Der gegenwärtige Mieter der Bel-Etage, der Foto-Künstler und Akademie-Professor Matthias Leupold, hat sich auf die große Geschichte des Hauses besonnen und möchte es zu ausgewählten Anlässen dem Verlag zur Verfügung stellen.
1905 zog Samuel Fischer mit Familie hier ein; des Großstadttrubels überdrüssig. Sein 1886 gegründeter Verlag hatte den rasanten Aufstieg der Industrie-Metropole Berlin begleitet – mit der modernsten Literatur, die damals zu haben war, dem Naturalismus. 1901 wurde es mit Thomas Manns „Buddenbrooks“ gediegener. Und auch für den Verleger war die Zeit gekommen, ein Haus zu bauen. Architekt der Villa war ein Impulsgeber des neuen Bauens, Hermann Muthesius.
Barbara Hoffmeister las an diesem Abend im Salonzimmer aus ihrer Biographie Samuel Fischers – Lebensgeschichte als Verlagsgeschichte. Das Buch erschien im vergangenen Herbst zum 150. Geburtstag des Verlegerpatriarchen – und ist womöglich doch nicht ganz pünktlich gekommen, denn zu den ersten Recherche-Ergebnissen der Autorin gehörte die gesicherte Vermutung, dass Samuel Fischer seinen Geburtstag um ein Jahr nachdatiert hat.

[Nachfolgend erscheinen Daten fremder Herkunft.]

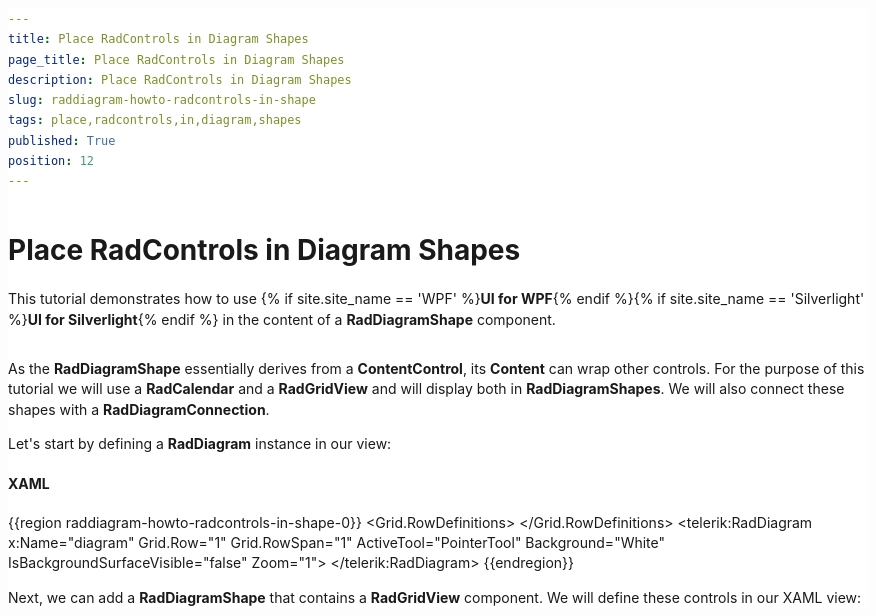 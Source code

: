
 ```yaml
---
title: Place RadControls in Diagram Shapes
page_title: Place RadControls in Diagram Shapes
description: Place RadControls in Diagram Shapes
slug: raddiagram-howto-radcontrols-in-shape
tags: place,radcontrols,in,diagram,shapes
published: True
position: 12
---
```


# Place RadControls in Diagram Shapes



This tutorial demonstrates how to use {% if site.site_name == 'WPF' %}__UI for WPF__{% endif %}{% if site.site_name == 'Silverlight' %}__UI for Silverlight__{% endif %} in the content of a __RadDiagramShape__ component.
      

## 

As the __RadDiagramShape__ essentially derives from a __ContentControl__, its __Content__ can wrap other controls. For the purpose of this tutorial we will use a __RadCalendar__ and a __RadGridView__ and will display both in __RadDiagramShapes__. We will also connect these shapes with a __RadDiagramConnection__.
        

Let's start by defining a __RadDiagram__ instance in our view:
        

#### __XAML__

{{region raddiagram-howto-radcontrols-in-shape-0}}
	<Grid x:Name="LayoutRoot" Background="White">
		<Grid.RowDefinitions>
			<RowDefinition Height="Auto" />
			<RowDefinition Height="*" />
		</Grid.RowDefinitions>
		<TextBlock HorizontalAlignment="Center" Text="Hosting Telerik controls in shapes" />
		<telerik:RadDiagram x:Name="diagram" 
							Grid.Row="1" 
							Grid.RowSpan="1" 
							ActiveTool="PointerTool" 
							Background="White"
							IsBackgroundSurfaceVisible="false" 
							Zoom="1">
		</telerik:RadDiagram>
	</Grid>
	{{endregion}}



Next, we can add a __RadDiagramShape__ that contains a __RadGridView__ component. We will define these controls in our XAML view:
         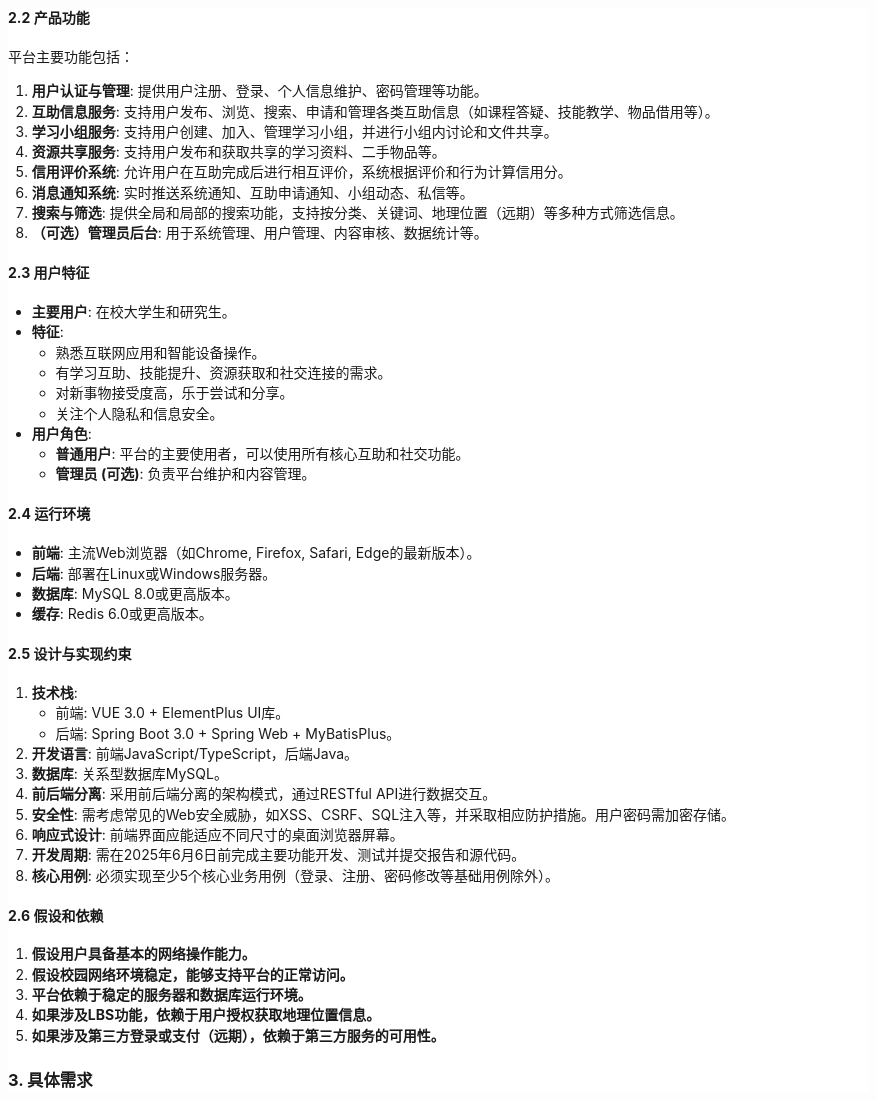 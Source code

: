 #### **2.2 产品功能**

平台主要功能包括：

1. **用户认证与管理**: 提供用户注册、登录、个人信息维护、密码管理等功能。  
2. **互助信息服务**: 支持用户发布、浏览、搜索、申请和管理各类互助信息（如课程答疑、技能教学、物品借用等）。  
3. **学习小组服务**: 支持用户创建、加入、管理学习小组，并进行小组内讨论和文件共享。  
4. **资源共享服务**: 支持用户发布和获取共享的学习资料、二手物品等。  
5. **信用评价系统**: 允许用户在互助完成后进行相互评价，系统根据评价和行为计算信用分。  
6. **消息通知系统**: 实时推送系统通知、互助申请通知、小组动态、私信等。  
7. **搜索与筛选**: 提供全局和局部的搜索功能，支持按分类、关键词、地理位置（远期）等多种方式筛选信息。  
8. **（可选）管理员后台**: 用于系统管理、用户管理、内容审核、数据统计等。

#### **2.3 用户特征**

* **主要用户**: 在校大学生和研究生。  
* **特征**:  
  * 熟悉互联网应用和智能设备操作。  
  * 有学习互助、技能提升、资源获取和社交连接的需求。  
  * 对新事物接受度高，乐于尝试和分享。  
  * 关注个人隐私和信息安全。  
* **用户角色**:  
  * **普通用户**: 平台的主要使用者，可以使用所有核心互助和社交功能。  
  * **管理员 (可选)**: 负责平台维护和内容管理。

#### **2.4 运行环境**

* **前端**: 主流Web浏览器（如Chrome, Firefox, Safari, Edge的最新版本）。  
* **后端**: 部署在Linux或Windows服务器。  
* **数据库**: MySQL 8.0或更高版本。  
* **缓存**: Redis 6.0或更高版本。

#### **2.5 设计与实现约束**

1. **技术栈**:  
   * 前端: VUE 3.0 \+ ElementPlus UI库。  
   * 后端: Spring Boot 3.0 \+ Spring Web \+ MyBatisPlus。  
2. **开发语言**: 前端JavaScript/TypeScript，后端Java。  
3. **数据库**: 关系型数据库MySQL。  
4. **前后端分离**: 采用前后端分离的架构模式，通过RESTful API进行数据交互。  
5. **安全性**: 需考虑常见的Web安全威胁，如XSS、CSRF、SQL注入等，并采取相应防护措施。用户密码需加密存储。  
6. **响应式设计**: 前端界面应能适应不同尺寸的桌面浏览器屏幕。  
7. **开发周期**: 需在2025年6月6日前完成主要功能开发、测试并提交报告和源代码。  
8. **核心用例**: 必须实现至少5个核心业务用例（登录、注册、密码修改等基础用例除外）。

#### **2.6 假设和依赖**

1. **假设用户具备基本的网络操作能力。**  
2. **假设校园网络环境稳定，能够支持平台的正常访问。**  
3. **平台依赖于稳定的服务器和数据库运行环境。**  
4. **如果涉及LBS功能，依赖于用户授权获取地理位置信息。**  
5. **如果涉及第三方登录或支付（远期），依赖于第三方服务的可用性。**

### **3\. 具体需求**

In dem Buch beschreibt sie auch die Villa. Von der Original-Ausstattung, etwa den „gewölbten Kassettendecken“ und den „hohen Lederlehnstühlen mit eingeprägtem Fischer-Signet“ ist heute nichts mehr zu entdecken. Der Blick auf das Haus von der Gartenseite lässt das Herz des Literaturkenners allerdings höher schlagen. Dort ist sie, die Veranda, die auf vielen Fotos überliefert ist: Samuel Fischer mit Familie oder mit den Stammautoren seines Hauses an der Kaffeetafel. Hier haben sie gesessen und der Grunewaldluft ihren Zigarrendampf beigesteuert: Gerhart Hauptmann, Hermann Hesse, Thomas Mann und all die anderen legendären Hausautoren.

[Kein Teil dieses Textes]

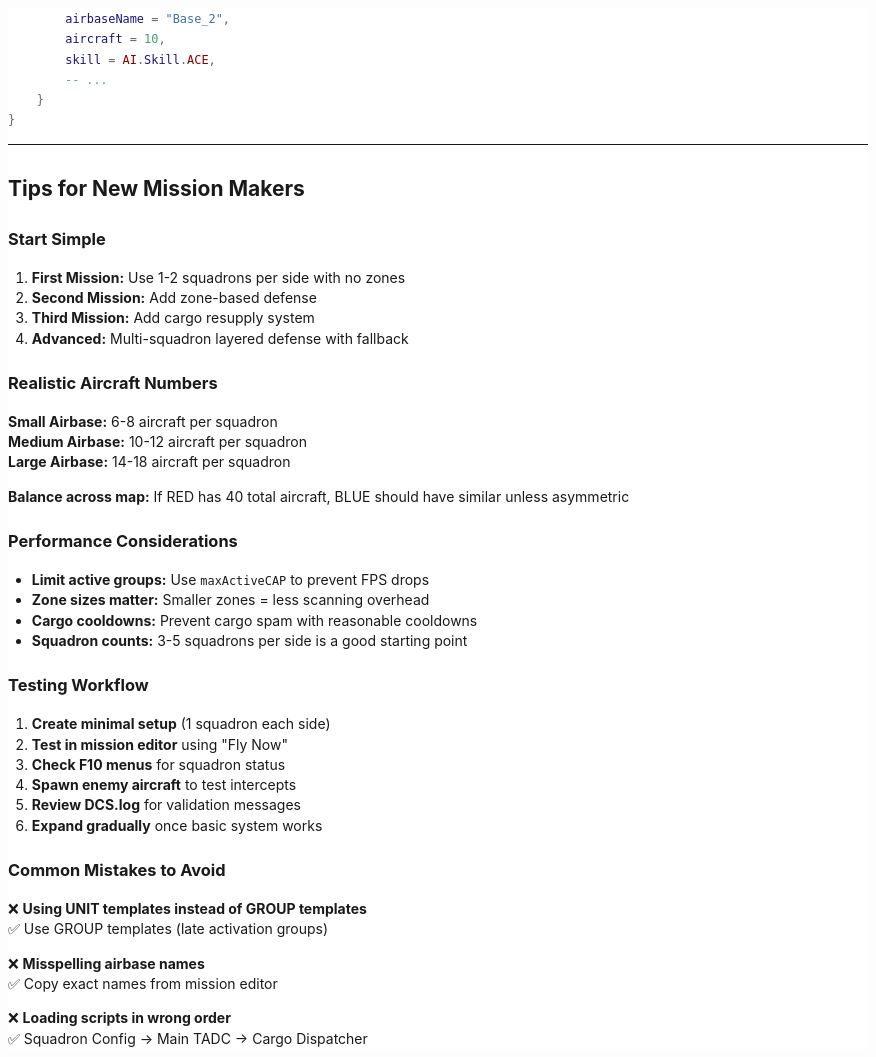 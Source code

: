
 ```lua
        airbaseName = "Base_2",
        aircraft = 10,
        skill = AI.Skill.ACE,
        -- ...
    }
}
```

---

## Tips for New Mission Makers

### Start Simple

1. **First Mission:** Use 1-2 squadrons per side with no zones
2. **Second Mission:** Add zone-based defense
3. **Third Mission:** Add cargo resupply system
4. **Advanced:** Multi-squadron layered defense with fallback

### Realistic Aircraft Numbers

**Small Airbase:** 6-8 aircraft per squadron  
**Medium Airbase:** 10-12 aircraft per squadron  
**Large Airbase:** 14-18 aircraft per squadron  

**Balance across map:** If RED has 40 total aircraft, BLUE should have similar unless asymmetric

### Performance Considerations

- **Limit active groups:** Use `maxActiveCAP` to prevent FPS drops
- **Zone sizes matter:** Smaller zones = less scanning overhead
- **Cargo cooldowns:** Prevent cargo spam with reasonable cooldowns
- **Squadron counts:** 3-5 squadrons per side is a good starting point

### Testing Workflow

1. **Create minimal setup** (1 squadron each side)
2. **Test in mission editor** using "Fly Now"
3. **Check F10 menus** for squadron status
4. **Spawn enemy aircraft** to test intercepts
5. **Review DCS.log** for validation messages
6. **Expand gradually** once basic system works

### Common Mistakes to Avoid

❌ **Using UNIT templates instead of GROUP templates**  
✅ Use GROUP templates (late activation groups)

❌ **Misspelling airbase names**  
✅ Copy exact names from mission editor

❌ **Loading scripts in wrong order**  
✅ Squadron Config → Main TADC → Cargo Dispatcher
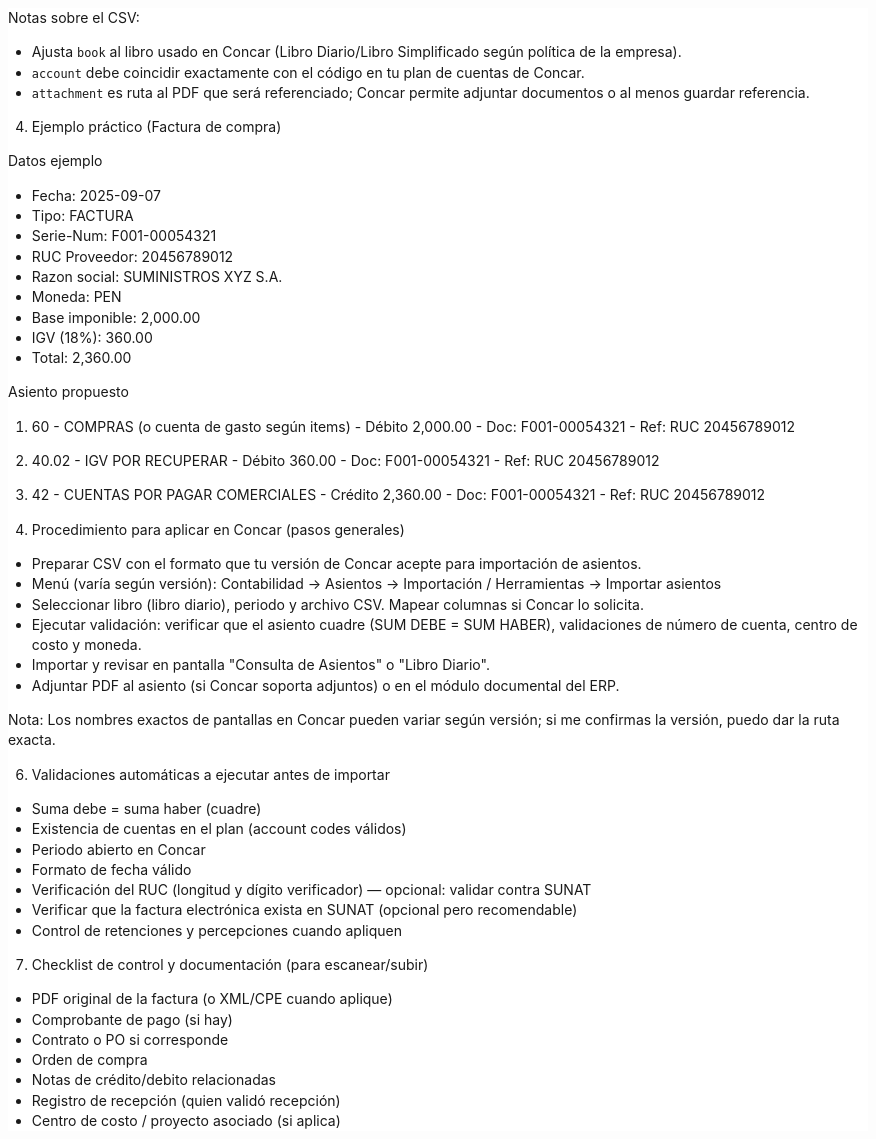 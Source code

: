 Notas sobre el CSV:

- Ajusta `book` al libro usado en Concar (Libro Diario/Libro Simplificado según política de la empresa).
- `account` debe coincidir exactamente con el código en tu plan de cuentas de Concar.
- `attachment` es ruta al PDF que será referenciado; Concar permite adjuntar documentos o al menos guardar referencia.

4. Ejemplo práctico (Factura de compra)

Datos ejemplo

- Fecha: 2025-09-07
- Tipo: FACTURA
- Serie-Num: F001-00054321
- RUC Proveedor: 20456789012
- Razon social: SUMINISTROS XYZ S.A.
- Moneda: PEN
- Base imponible: 2,000.00
- IGV (18%): 360.00
- Total: 2,360.00

Asiento propuesto

1. 60 - COMPRAS (o cuenta de gasto según items) - Débito 2,000.00 - Doc: F001-00054321 - Ref: RUC 20456789012
2. 40.02 - IGV POR RECUPERAR - Débito 360.00 - Doc: F001-00054321 - Ref: RUC 20456789012
3. 42 - CUENTAS POR PAGAR COMERCIALES - Crédito 2,360.00 - Doc: F001-00054321 - Ref: RUC 20456789012

4. Procedimiento para aplicar en Concar (pasos generales)

- Preparar CSV con el formato que tu versión de Concar acepte para importación de asientos.
- Menú (varía según versión): Contabilidad -> Asientos -> Importación / Herramientas -> Importar asientos
- Seleccionar libro (libro diario), periodo y archivo CSV. Mapear columnas si Concar lo solicita.
- Ejecutar validación: verificar que el asiento cuadre (SUM DEBE = SUM HABER), validaciones de número de cuenta, centro de costo y moneda.
- Importar y revisar en pantalla "Consulta de Asientos" o "Libro Diario".
- Adjuntar PDF al asiento (si Concar soporta adjuntos) o en el módulo documental del ERP.

Nota: Los nombres exactos de pantallas en Concar pueden variar según versión; si me confirmas la versión, puedo dar la ruta exacta.

6. Validaciones automáticas a ejecutar antes de importar

- Suma debe = suma haber (cuadre)
- Existencia de cuentas en el plan (account codes válidos)
- Periodo abierto en Concar
- Formato de fecha válido
- Verificación del RUC (longitud y dígito verificador) — opcional: validar contra SUNAT
- Verificar que la factura electrónica exista en SUNAT (opcional pero recomendable)
- Control de retenciones y percepciones cuando apliquen

7. Checklist de control y documentación (para escanear/subir)

- PDF original de la factura (o XML/CPE cuando aplique)
- Comprobante de pago (si hay)
- Contrato o PO si corresponde
- Orden de compra
- Notas de crédito/debito relacionadas
- Registro de recepción (quien validó recepción)
- Centro de costo / proyecto asociado (si aplica)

Die Villa war ein offenes Haus mit vielen Gastzimmern. Besuche beim Verleger gehörten zur Pflege der Autoren. Wer „Phantasiewerte“ – so ein Wort Fischers für seine verlegerische Ware – schaffen soll, der brauche eine verlässliche Basis. Das Unternehmen S. Fischer setzte auf Kontinuität statt Expansion.

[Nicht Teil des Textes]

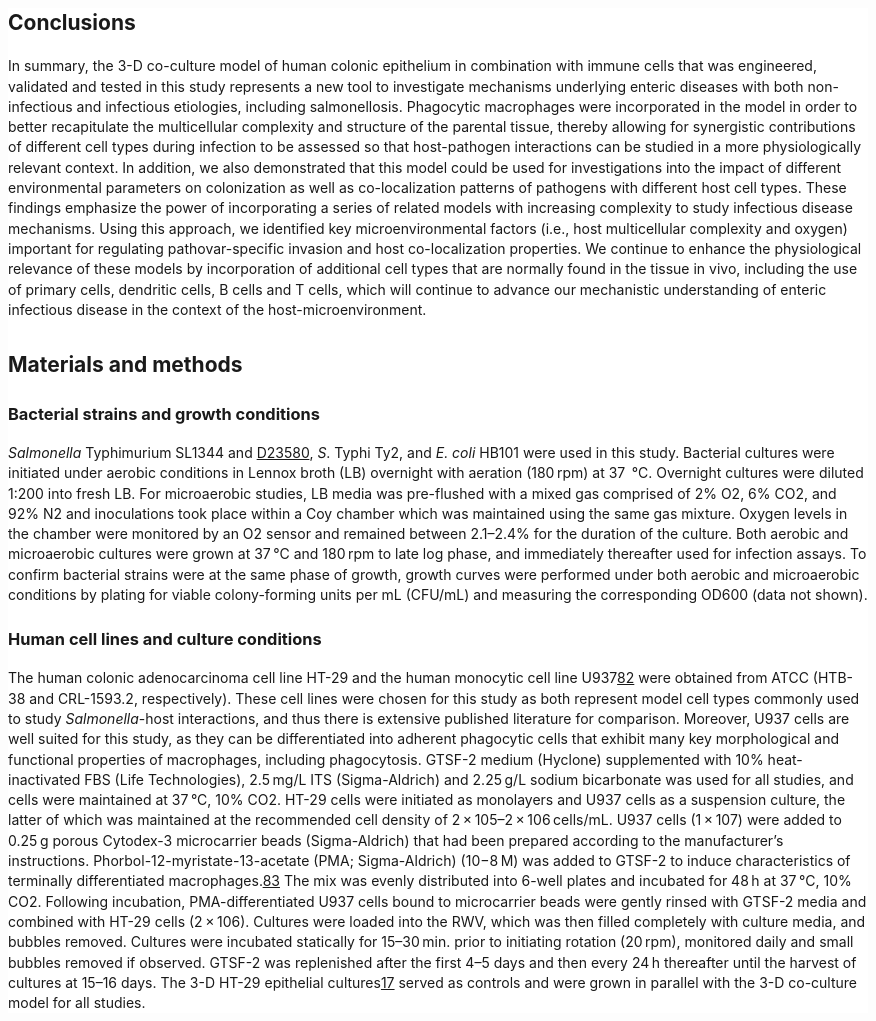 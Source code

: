## Conclusions

In summary, the 3-D co-culture model of human colonic epithelium in combination with immune cells that was engineered, validated and tested in this study represents a new tool to investigate mechanisms underlying enteric diseases with both non-infectious and infectious etiologies, including salmonellosis. Phagocytic macrophages were incorporated in the model in order to better recapitulate the multicellular complexity and structure of the parental tissue, thereby allowing for synergistic contributions of different cell types during infection to be assessed so that host-pathogen interactions can be studied in a more physiologically relevant context. In addition, we also demonstrated that this model could be used for investigations into the impact of different environmental parameters on colonization as well as co-localization patterns of pathogens with different host cell types. These findings emphasize the power of incorporating a series of related models with increasing complexity to study infectious disease mechanisms. Using this approach, we identified key microenvironmental factors (i.e., host multicellular complexity and oxygen) important for regulating pathovar-specific invasion and host co-localization properties. We continue to enhance the physiological relevance of these models by incorporation of additional cell types that are normally found in the tissue in vivo, including the use of primary cells, dendritic cells, B cells and T cells, which will continue to advance our mechanistic understanding of enteric infectious disease in the context of the host-microenvironment.

## Materials and methods

### Bacterial strains and growth conditions

_Salmonella_ Typhimurium SL1344 and [D23580](https://www.ncbi.nlm.nih.gov/nuccore/D23580), _S_. Typhi Ty2, and _E. coli_ HB101 were used in this study. Bacterial cultures were initiated under aerobic conditions in Lennox broth (LB) overnight with aeration (180 rpm) at 37  °C. Overnight cultures were diluted 1:200 into fresh LB. For microaerobic studies, LB media was pre-flushed with a mixed gas comprised of 2% O2, 6% CO2, and 92% N2 and inoculations took place within a Coy chamber which was maintained using the same gas mixture. Oxygen levels in the chamber were monitored by an O2 sensor and remained between 2.1–2.4% for the duration of the culture. Both aerobic and microaerobic cultures were grown at 37 °C and 180 rpm to late log phase, and immediately thereafter used for infection assays. To confirm bacterial strains were at the same phase of growth, growth curves were performed under both aerobic and microaerobic conditions by plating for viable colony-forming units per mL (CFU/mL) and measuring the corresponding OD600 (data not shown).

### Human cell lines and culture conditions

The human colonic adenocarcinoma cell line HT-29 and the human monocytic cell line U937[82](#CR82) were obtained from ATCC (HTB-38 and CRL-1593.2, respectively). These cell lines were chosen for this study as both represent model cell types commonly used to study _Salmonella_\-host interactions, and thus there is extensive published literature for comparison. Moreover, U937 cells are well suited for this study, as they can be differentiated into adherent phagocytic cells that exhibit many key morphological and functional properties of macrophages, including phagocytosis. GTSF-2 medium (Hyclone) supplemented with 10% heat-inactivated FBS (Life Technologies), 2.5 mg/L ITS (Sigma-Aldrich) and 2.25 g/L sodium bicarbonate was used for all studies, and cells were maintained at 37 °C, 10% CO2. HT-29 cells were initiated as monolayers and U937 cells as a suspension culture, the latter of which was maintained at the recommended cell density of 2 × 105–2 × 106 cells/mL. U937 cells (1 × 107) were added to 0.25 g porous Cytodex-3 microcarrier beads (Sigma-Aldrich) that had been prepared according to the manufacturer’s instructions. Phorbol-12-myristate-13-acetate (PMA; Sigma-Aldrich) (10−8 M) was added to GTSF-2 to induce characteristics of terminally differentiated macrophages.[83](#CR83) The mix was evenly distributed into 6-well plates and incubated for 48 h at 37 °C, 10% CO2. Following incubation, PMA-differentiated U937 cells bound to microcarrier beads were gently rinsed with GTSF-2 media and combined with HT-29 cells (2 × 106). Cultures were loaded into the RWV, which was then filled completely with culture media, and bubbles removed. Cultures were incubated statically for 15–30 min. prior to initiating rotation (20 rpm), monitored daily and small bubbles removed if observed. GTSF-2 was replenished after the first 4–5 days and then every 24 h thereafter until the harvest of cultures at 15–16 days. The 3-D HT-29 epithelial cultures[17](#CR17) served as controls and were grown in parallel with the 3-D co-culture model for all studies.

Zu den Ehrengästen dieses Abends gehörte der hundertjährige Hans Keilson – wandelnde Verlagsgeschichte. Auch die Enkelin Gisela Fischer war gekommen und erzählte von ihrem Großvater, den sie nur wenige Jahre erlebt hat. Eines Tages im Herbst 1934 sei sie von der Kinderfrau in sein Zimmer geschoben worden. Der Großvater habe auf einer Empore in einem riesigen Bett gelegen, den kahlen und vom großen Mund geprägten Kopf hoch gelagert auf weiße Kissen. Sie sollte sich von ihm „verabschieden“ – und wunderte sich, auf welche Reise der alte Mann bloß gehen wollte.
Nach dem Tod Samuel Fischers leitete Schwiegersohn Gottfried Bermann Fischer den Verlag, bis zur Emigration 1936. Die Villa wurde „arisiert“; nach dem Zweiten Weltkrieg wurde sie an die Besitzer zurückerstattet. Bevor das Haus endgültig verkauft wurde, lebte hier in einer kleinen Wohnung unterm Dach für einige Zeit der langjährige Berliner Repräsentant des Verlages, der vor drei Wochen verstorbene Leo Domzalski. Auch er war noch an der vorfreudigen Vorbereitung des Abends beteiligt, den er dann nicht mehr erleben durfte.